I get down finally to reading the introduction of my W.W. Norton's edition of The Bhagavad Gita, sitting under the light of the Starbuck's patio after it is closed. It's a bit lonely. Holding the book in the streetlamp gets a little tiresome, a man and a woman--she is Russian, he talks with self-absorption--smoke a cigarette and chat loudly directly behind me, I decide to pack up stakes and head to a bar where the lighting is okay, one that serves Guinness and hamburgers, little bar tables off to the side where a reader can read in the corner. But I run into my buddies from Glen's. I get past them, but I hear my name called, busted. "Let's go grab a beer at Board Room." Sure.

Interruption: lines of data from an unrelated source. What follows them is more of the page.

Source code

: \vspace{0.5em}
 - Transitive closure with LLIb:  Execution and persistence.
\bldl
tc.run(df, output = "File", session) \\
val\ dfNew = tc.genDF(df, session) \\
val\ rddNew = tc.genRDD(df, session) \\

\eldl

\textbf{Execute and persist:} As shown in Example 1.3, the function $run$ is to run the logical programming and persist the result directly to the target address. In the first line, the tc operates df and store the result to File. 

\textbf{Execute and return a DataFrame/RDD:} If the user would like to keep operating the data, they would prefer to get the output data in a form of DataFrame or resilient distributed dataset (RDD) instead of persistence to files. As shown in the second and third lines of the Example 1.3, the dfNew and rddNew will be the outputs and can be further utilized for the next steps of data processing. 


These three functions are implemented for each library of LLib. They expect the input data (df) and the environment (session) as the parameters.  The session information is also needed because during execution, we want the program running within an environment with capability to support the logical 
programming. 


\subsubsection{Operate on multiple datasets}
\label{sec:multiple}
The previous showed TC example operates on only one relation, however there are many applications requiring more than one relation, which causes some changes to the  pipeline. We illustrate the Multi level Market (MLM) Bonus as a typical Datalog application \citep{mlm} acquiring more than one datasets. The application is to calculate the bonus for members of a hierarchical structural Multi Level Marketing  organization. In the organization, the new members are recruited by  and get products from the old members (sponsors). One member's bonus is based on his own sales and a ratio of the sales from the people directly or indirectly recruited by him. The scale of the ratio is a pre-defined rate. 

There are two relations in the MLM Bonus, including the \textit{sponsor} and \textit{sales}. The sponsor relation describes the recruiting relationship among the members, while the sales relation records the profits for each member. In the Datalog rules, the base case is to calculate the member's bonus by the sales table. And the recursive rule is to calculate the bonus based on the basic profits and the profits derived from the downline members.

One enters at around eleven PM, and leaves after last call, having paid the bill and tipped excessively. And the next day I do not read much of The Bhagavad Gita, to be honest. "How appropriate."
In a few short hours I'll go and face the egos, the talkers, and fall into it all over again. "Man about town," my mom says.
But how can I not feel the sense of disgrace. There is Arjuna cowering on the battlefield, shy, too much in his own head, thinking too much (or not enough), yes, being a coward, about to bring shame to himself for denying his own warrior status. "Then Krishna, the Unshaken One, addressed dejected Arjuna as they stood between the armies, while laughing at him, as it were:" (2:10) Yes, laughing at him, or at least, a good belly chuckle in this tale of sometimes ornate description.
And Krishna, god in disguise of mortal form, charioteer, lays down some advice. "Your concern should be with action, never with an action's fruits: these should never motivate you, nor attachment to inaction. Establish in this practice, act without attachment, Arjuna, unmoved by failure or success! Equanimity is yoga." Yes, good to know, there is an element of yoga, which will allow you to tell the difference between what is real, what matters, and what is not.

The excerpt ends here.